(Beginning of PROVIDED ENTRIES)
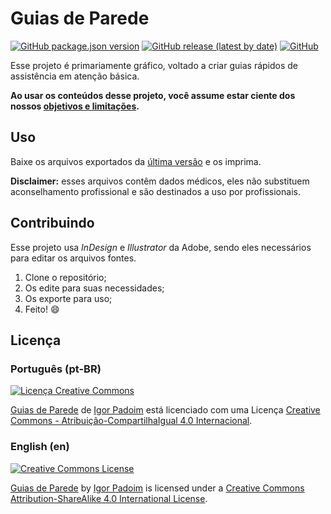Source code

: # Guias de Parede

[![GitHub package.json version](https://img.shields.io/github/package-json/v/Nereare/guias-de-parede)](https://github.com/Nereare/guias-de-parede)
[![GitHub release (latest by date)](https://img.shields.io/github/v/release/Nereare/guias-de-parede)](https://github.com/Nereare/guias-de-parede/releases)
[![GitHub](https://img.shields.io/github/license/Nereare/guias-de-parede)](LICENSE.md)

Esse projeto é primariamente gráfico, voltado a criar guias rápidos de assistência em atenção básica.

**Ao usar os conteúdos desse projeto, você assume estar ciente dos nossos [objetivos e limitações](ABOUT.md).**

## Uso

Baixe os arquivos exportados da [última versão](https://github.com/Nereare/guias-de-parede/releases) e os imprima.

**Disclaimer:** esses arquivos contêm dados médicos, eles não substituem aconselhamento profissional e são destinados a uso por profissionais.

## Contribuindo

Esse projeto usa *InDesign* e *Illustrator* da Adobe, sendo eles necessários para editar os arquivos fontes.

1. Clone o repositório;
2. Os edite para suas necessidades;
3. Os exporte para uso;
4. Feito! :smile:

## Licença

### Português (pt-BR)

[![Licença Creative Commons](https://i.creativecommons.org/l/by-sa/4.0/88x31.png)](http://creativecommons.org/licenses/by-sa/4.0/)

[Guias de Parede](https://github.com/Nereare/guias-de-parede) de [Igor Padoim](https://github.com/Nereare) está licenciado com uma Licença [Creative Commons - Atribuição-CompartilhaIgual 4.0 Internacional](http://creativecommons.org/licenses/by-sa/4.0/).

### English (en)

[![Creative Commons License](https://i.creativecommons.org/l/by-sa/4.0/88x31.png)](http://creativecommons.org/licenses/by-sa/4.0/)

[Guias de Parede](https://github.com/Nereare/guias-de-parede) by [Igor Padoim](https://github.com/Nereare) is licensed under a [Creative Commons Attribution-ShareAlike 4.0 International License](http://creativecommons.org/licenses/by-sa/4.0/).
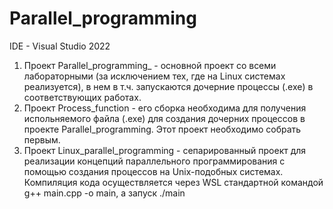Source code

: # Parallel_programming

IDE -  Visual Studio 2022

1. Проект Parallel_programming_ - основной проект со всеми лабораторными (за исключением тех, где на Linux системах реализуется), в нем в т.ч. запускаются дочерние процессы (.exe) в соответствующих работах.
2. Проект Process_function - его сборка необходима для получения испольняемого файла (.exe) для создания дочерних процессов в проекте Parallel_programming. Этот проект необходимо собрать первым.
3. Проект Linux_parallel_programming - сепарированный проект для реализации концепций параллельного программирования с помощью создания процессов на Unix-подобных системах. Компиляция кода осуществляется через WSL стандартной командой g++ main.cpp -o main, а запуск ./main  
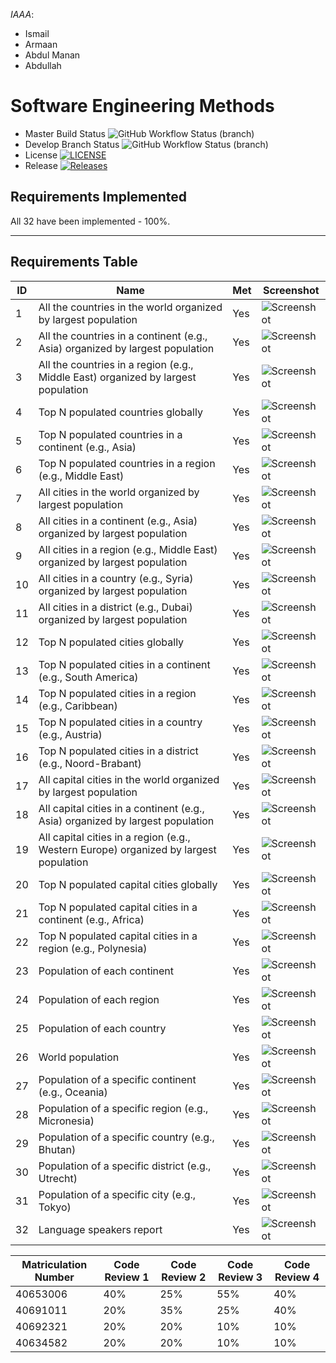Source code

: *IAAA*:
- Ismail
- Armaan
- Abdul Manan
- Abdullah




# Software Engineering Methods
* Master Build Status ![GitHub Workflow Status (branch)](https://img.shields.io/github/actions/workflow/status/ismail5626/iaaa/main.yml?branch=master)
* Develop Branch Status ![GitHub Workflow Status (branch)](https://img.shields.io/github/actions/workflow/status/ismail5626/iaaa/main.yml?branch=develop)
* License [![LICENSE](https://img.shields.io/github/license/ismail5626/iaaa.svg?style=flat-square)](https://github.com/ismail5626/iaaa/blob/master/LICENSE)
* Release [![Releases](https://img.shields.io/github/release/ismail5626/iaaa/all.svg?style=flat-square)](https://github.com/ismail5626/iaaa/releases)


## **Requirements Implemented**
All 32 have been implemented - 100%.

---

## **Requirements Table**

| ID | Name                                                                                  | Met | Screenshot                        |
|----|---------------------------------------------------------------------------------------|-----|-----------------------------------|
| 1  | All the countries in the world organized by largest population                        | Yes | ![Screenshot](screenshots/1.png)  |
| 2  | All the countries in a continent (e.g., Asia) organized by largest population         | Yes | ![Screenshot](screenshots/2.png)  |
| 3  | All the countries in a region (e.g., Middle East) organized by largest population     | Yes | ![Screenshot](screenshots/3.png)  |
| 4  | Top N populated countries globally                                                    | Yes | ![Screenshot](screenshots/4.png)  |
| 5  | Top N populated countries in a continent (e.g., Asia)                                 | Yes | ![Screenshot](screenshots/5.png)  |
| 6  | Top N populated countries in a region (e.g., Middle East)                             | Yes | ![Screenshot](screenshots/6.png)  |
| 7  | All cities in the world organized by largest population                               | Yes | ![Screenshot](screenshots/7.png)  |
| 8  | All cities in a continent (e.g., Asia) organized by largest population                | Yes | ![Screenshot](screenshots/8.png)  |
| 9  | All cities in a region (e.g., Middle East) organized by largest population            | Yes | ![Screenshot](screenshots/9.png)  |
| 10 | All cities in a country (e.g., Syria) organized by largest population                 | Yes | ![Screenshot](screenshots/10.png) |
| 11 | All cities in a district (e.g., Dubai) organized by largest population                | Yes | ![Screenshot](screenshots/11.png) |
| 12 | Top N populated cities globally                                                       | Yes | ![Screenshot](screenshots/12.png) |
| 13 | Top N populated cities in a continent (e.g., South America)                           | Yes | ![Screenshot](screenshots/13.png) |
| 14 | Top N populated cities in a region (e.g., Caribbean)                                  | Yes | ![Screenshot](screenshots/14.png) |
| 15 | Top N populated cities in a country (e.g., Austria)                                   | Yes | ![Screenshot](screenshots/15.png) |
| 16 | Top N populated cities in a district (e.g., Noord-Brabant)                            | Yes | ![Screenshot](screenshots/16.png) |
| 17 | All capital cities in the world organized by largest population                       | Yes | ![Screenshot](screenshots/17.png) |
| 18 | All capital cities in a continent (e.g., Asia) organized by largest population        | Yes | ![Screenshot](screenshots/18.png) |
| 19 | All capital cities in a region (e.g., Western Europe) organized by largest population | Yes | ![Screenshot](screenshots/19.png) |
| 20 | Top N populated capital cities globally                                               | Yes | ![Screenshot](screenshots/20.png) |
| 21 | Top N populated capital cities in a continent (e.g., Africa)                          | Yes | ![Screenshot](screenshots/21.png) |
| 22 | Top N populated capital cities in a region (e.g., Polynesia)                          | Yes | ![Screenshot](screenshots/22.png) |
| 23 | Population of each continent                                                          | Yes | ![Screenshot](screenshots/23.png) |
| 24 | Population of each region                                                             | Yes | ![Screenshot](screenshots/24.png) |
| 25 | Population of each country                                                            | Yes | ![Screenshot](screenshots/25.png) |
| 26 | World population                                                                      | Yes | ![Screenshot](screenshots/26.png) |
| 27 | Population of a specific continent (e.g., Oceania)                                    | Yes | ![Screenshot](screenshots/27.png) |
| 28 | Population of a specific region (e.g., Micronesia)                                    | Yes | ![Screenshot](screenshots/28.png) |
| 29 | Population of a specific country (e.g., Bhutan)                                       | Yes | ![Screenshot](screenshots/29.png) |
| 30 | Population of a specific district (e.g., Utrecht)                                     | Yes | ![Screenshot](screenshots/30.png) |
| 31 | Population of a specific city (e.g., Tokyo)                                           | Yes | ![Screenshot](screenshots/31.png) |
| 32 | Language speakers report                                                              | Yes | ![Screenshot](screenshots/32.png) |




| Matriculation Number | Code Review 1 | Code Review 2 | Code Review 3 | Code Review 4 |
|----------------------|---------------|---------------|---------------|---------------|
| 40653006             | 40%           | 25%           | 55%           | 40%           |
| 40691011             | 20%           | 35%           | 25%           | 40%           |
| 40692321             | 20%           | 20%           | 10%           | 10%           |
| 40634582             | 20%           | 20%           | 10%           | 10%           |

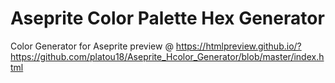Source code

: # Aseprite Color Palette Hex Generator
Color Generator for Aseprite 
preview @ https://htmlpreview.github.io/?https://github.com/platou18/Aseprite_Hcolor_Generator/blob/master/index.html

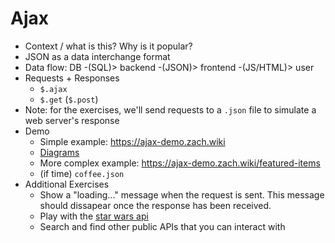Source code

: # Ajax

- Context / what is this? Why is it popular?
- JSON as a data interchange format
- Data flow: DB -(SQL)> backend -(JSON)> frontend -(JS/HTML)> user
- Requests + Responses
    - `$.ajax`
    - `$.get` (`$.post`)
- Note: for the exercises, we'll send requests to a `.json` file to simulate a web server's response
- Demo
    - Simple example: https://ajax-demo.zach.wiki
    - [Diagrams](https://docs.google.com/presentation/d/11Xy5ENnVNG1gAC1m7_LwYcCsuuXyMYlGL9MHi5SA8LI/edit?usp=sharing)
    - More complex example: https://ajax-demo.zach.wiki/featured-items
    - (if time) `coffee.json`
- Additional Exercises
    - Show a "loading..." message when the request is sent. This message should dissapear once the response has been received.
    - Play with the [star wars api](https://swapi.dev/)
    - Search and find other public APIs that you can interact with
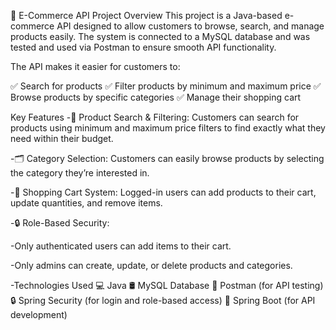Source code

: 🛒 E-Commerce API Project
Overview
This project is a Java-based e-commerce API designed to allow customers to browse, search, and manage products easily. The system is connected to a MySQL database and was tested and used via Postman to ensure smooth API functionality.

The API makes it easier for customers to:

✅ Search for products
✅ Filter products by minimum and maximum price
✅ Browse products by specific categories
✅ Manage their shopping cart

Key Features
-🔎 Product Search & Filtering:
 Customers can search for products using minimum and maximum price filters to find exactly what they need within their budget.

-🗂️ Category Selection:
 Customers can easily browse products by selecting the category they’re interested in.

-🛒 Shopping Cart System:
 Logged-in users can add products to their cart, update quantities, and remove items.

-🔒 Role-Based Security:

-Only authenticated users can add items to their cart.

-Only admins can create, update, or delete products and categories.

-Technologies Used
 💻 Java
 🛢️ MySQL Database
 🔧 Postman (for API testing)
 🔒 Spring Security (for login and role-based access)
 🚀 Spring Boot (for API development)
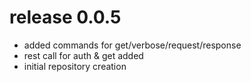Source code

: # release 0.0.5
 * added commands for get/verbose/request/response
 * rest call for auth & get added
 * initial repository creation
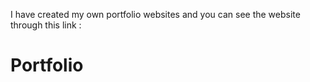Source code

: I have created my own portfolio websites and you can see the website through this link :
# Portfolio

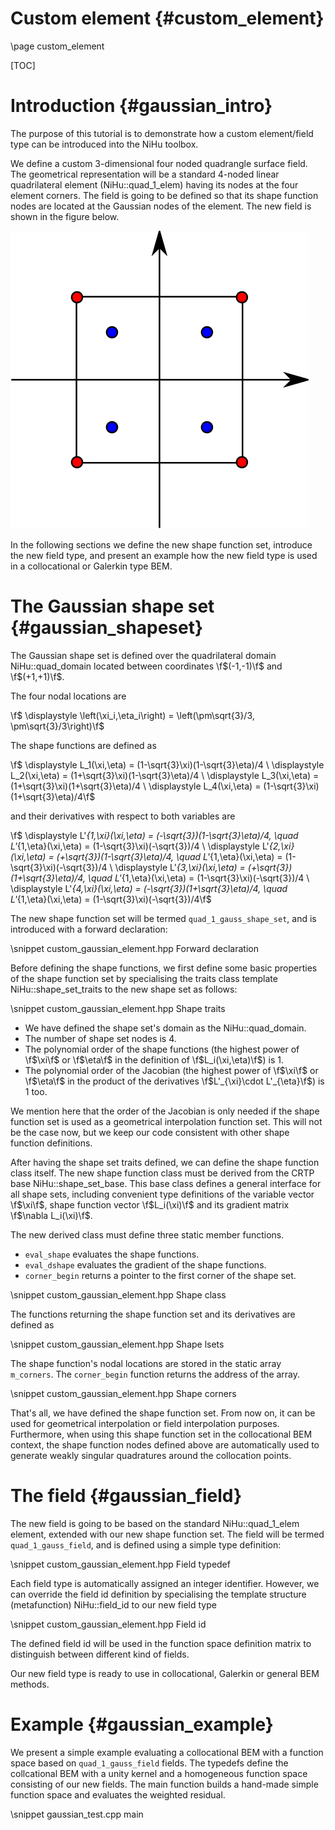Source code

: Custom element {#custom_element}
==============

\page custom_element

[TOC]

Introduction {#gaussian_intro}
============

The purpose of this tutorial is to demonstrate how a custom element/field type can be introduced into the NiHu toolbox.

We define a custom 3-dimensional four noded quadrangle surface field.
The geometrical representation will be a standard 4-noded linear quadrilateral element (NiHu::quad_1_elem) having its nodes at the four element corners.
The field is going to be defined so that its shape function nodes are located at the Gaussian nodes of the element.
The new field is shown in the figure below.

![Geometrical (red) and field (blue) nodal locations of the four noded quadrilateral element in the reference domain](gaussian_field.svg)

In the following sections we define the new shape function set, introduce the new field type, and present an example how the new field type is used in a collocational or Galerkin type BEM.

The Gaussian shape set {#gaussian_shapeset}
======================

The Gaussian shape set is defined over the quadrilateral domain NiHu::quad_domain located between coordinates \f$(-1,-1)\f$ and \f$(+1,+1)\f$.

The four nodal locations are

\f$ \displaystyle \left(\xi_i,\eta_i\right) = \left(\pm\sqrt{3}/3, \pm\sqrt{3}/3\right)\f$

The shape functions are defined as

\f$ \displaystyle L_1(\xi,\eta) = (1-\sqrt{3}\xi)(1-\sqrt{3}\eta)/4 \\
\displaystyle L_2(\xi,\eta) = (1+\sqrt{3}\xi)(1-\sqrt{3}\eta)/4 \\
\displaystyle L_3(\xi,\eta) = (1+\sqrt{3}\xi)(1+\sqrt{3}\eta)/4 \\
\displaystyle L_4(\xi,\eta) = (1-\sqrt{3}\xi)(1+\sqrt{3}\eta)/4\f$

and their derivatives with respect to both variables are

\f$ \displaystyle L'_{1,\xi}(\xi,\eta) = (-\sqrt{3})(1-\sqrt{3}\eta)/4, \quad L'_{1,\eta}(\xi,\eta) = (1-\sqrt{3}\xi)(-\sqrt{3})/4 \\
\displaystyle L'_{2,\xi}(\xi,\eta) = (+\sqrt{3})(1-\sqrt{3}\eta)/4, \quad L'_{1,\eta}(\xi,\eta) = (1-\sqrt{3}\xi)(-\sqrt{3})/4 \\
\displaystyle L'_{3,\xi}(\xi,\eta) = (+\sqrt{3})(1+\sqrt{3}\eta)/4, \quad L'_{1,\eta}(\xi,\eta) = (1-\sqrt{3}\xi)(-\sqrt{3})/4 \\
\displaystyle L'_{4,\xi}(\xi,\eta) = (-\sqrt{3})(1+\sqrt{3}\eta)/4, \quad L'_{1,\eta}(\xi,\eta) = (1-\sqrt{3}\xi)(-\sqrt{3})/4\f$

The new shape function set will be termed `quad_1_gauss_shape_set`, and is introduced with a forward declaration:

\snippet custom_gaussian_element.hpp Forward declaration

Before defining the shape functions, we first define some basic properties of the shape function set by specialising the traits class template NiHu::shape_set_traits to the new shape set as follows:

\snippet custom_gaussian_element.hpp Shape traits

- We have defined the shape set's domain as the NiHu::quad_domain.
- The number of shape set nodes is 4.
- The polynomial order of the shape functions (the highest power of \f$\xi\f$ or \f$\eta\f$ in the definition of \f$L_i(\xi,\eta)\f$) is 1.
- The polynomial order of the Jacobian (the highest power of \f$\xi\f$ or \f$\eta\f$ in the product of the derivatives \f$L'_{\xi}\cdot L'_{\eta}\f$) is 1 too.

We mention here that the order of the Jacobian is only needed if the shape function set is used as a geometrical interpolation function set.
This will not be the case now, but we keep our code consistent with other shape function definitions.

After having the shape set traits defined, we can define the shape function class itself.
The new shape function class must be derived from the CRTP base NiHu::shape_set_base.
This base class defines a general interface for all shape sets, including convenient type definitions of the variable vector \f$\xi\f$, shape function vector \f$L_i(\xi)\f$ and its gradient matrix \f$\nabla L_i(\xi)\f$.

The new derived class must define three static member functions.
- `eval_shape` evaluates the shape functions.
- `eval_dshape` evaluates the gradient of the shape functions.
- `corner_begin` returns a pointer to the first corner of the shape set.

\snippet custom_gaussian_element.hpp Shape class

The functions returning the shape function set and its derivatives are defined as

\snippet custom_gaussian_element.hpp Shape lsets

The shape function's nodal locations are stored in the static array `m_corners`. The `corner_begin` function returns the address of the array.

\snippet custom_gaussian_element.hpp Shape corners

That's all, we have defined the shape function set.
From now on, it can be used for geometrical interpolation or field interpolation purposes.
Furthermore, when using this shape function set in the collocational BEM context, the shape function nodes defined above are automatically used to generate weakly singular quadratures around the collocation points.


The field {#gaussian_field}
=========

The new field is going to be based on the standard NiHu::quad_1_elem element, extended with our new shape function set.
The field will be termed `quad_1_gauss_field`, and is defined using a simple type definition:

\snippet custom_gaussian_element.hpp Field typedef

Each field type is automatically assigned an integer identifier.
However, we can override the field id definition by specialising the template structure (metafunction) NiHu::field_id to our new field type

\snippet custom_gaussian_element.hpp Field id

The defined field id will be used in the function space definition matrix to distinguish between different kind of fields.

Our new field type is ready to use in collocational, Galerkin or general BEM methods.

Example {#gaussian_example}
=======

We present a simple example evaluating a collocational BEM with a function space based on `quad_1_gauss_field` fields.
The typedefs define the collcational BEM with a unity kernel and a homogeneous function space consisting of our new fields.
The main function builds a hand-made simple function space and evaluates the weighted residual.

\snippet gaussian_test.cpp main


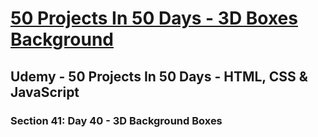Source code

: # [50 Projects In 50 Days - 3D Boxes Background](https://arpadgbondor.github.io/50_Projects_In_50_Days-40_3D_Boxes_Background/)

## Udemy - 50 Projects In 50 Days - HTML, CSS & JavaScript
### Section 41: Day 40 - 3D Background Boxes
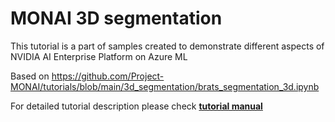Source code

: # MONAI 3D segmentation

This tutorial is a part of samples created to demonstrate different aspects of NVIDIA AI Enterprise Platform on Azure ML

Based on https://github.com/Project-MONAI/tutorials/blob/main/3d_segmentation/brats_segmentation_3d.ipynb

For detailed tutorial description please check [**tutorial manual**](./brats-mri-segmentation-segresnet/docs/manual.md)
(End of PROVIDED ENTRIES)
(WHAT TO WORK ON): Each line from the first line of the entries through the line containing "Visual Studio 2022" should be duplicated word for word, and nothing more; the pictures stay out.

(EXERCISE SOLUTION):
Source code

: # Guias de Parede

[![GitHub package.json version](https://img.shields.io/github/package-json/v/Nereare/guias-de-parede)](https://github.com/Nereare/guias-de-parede)
[![GitHub release (latest by date)](https://img.shields.io/github/v/release/Nereare/guias-de-parede)](https://github.com/Nereare/guias-de-parede/releases)
[![GitHub](https://img.shields.io/github/license/Nereare/guias-de-parede)](LICENSE.md)

Esse projeto é primariamente gráfico, voltado a criar guias rápidos de assistência em atenção básica.

**Ao usar os conteúdos desse projeto, você assume estar ciente dos nossos [objetivos e limitações](ABOUT.md).**

## Uso

Baixe os arquivos exportados da [última versão](https://github.com/Nereare/guias-de-parede/releases) e os imprima.

**Disclaimer:** esses arquivos contêm dados médicos, eles não substituem aconselhamento profissional e são destinados a uso por profissionais.

## Contribuindo

Esse projeto usa *InDesign* e *Illustrator* da Adobe, sendo eles necessários para editar os arquivos fontes.

1. Clone o repositório;
2. Os edite para suas necessidades;
3. Os exporte para uso;
4. Feito! :smile:

## Licença

### Português (pt-BR)

[![Licença Creative Commons](https://i.creativecommons.org/l/by-sa/4.0/88x31.png)](http://creativecommons.org/licenses/by-sa/4.0/)

[Guias de Parede](https://github.com/Nereare/guias-de-parede) de [Igor Padoim](https://github.com/Nereare) está licenciado com uma Licença [Creative Commons - Atribuição-CompartilhaIgual 4.0 Internacional](http://creativecommons.org/licenses/by-sa/4.0/).

### English (en)

[![Creative Commons License](https://i.creativecommons.org/l/by-sa/4.0/88x31.png)](http://creativecommons.org/licenses/by-sa/4.0/)

[Guias de Parede](https://github.com/Nereare/guias-de-parede) by [Igor Padoim](https://github.com/Nereare) is licensed under a [Creative Commons Attribution-ShareAlike 4.0 International License](http://creativecommons.org/licenses/by-sa/4.0/).
Source code

: # Parallel_programming

IDE -  Visual Studio 2022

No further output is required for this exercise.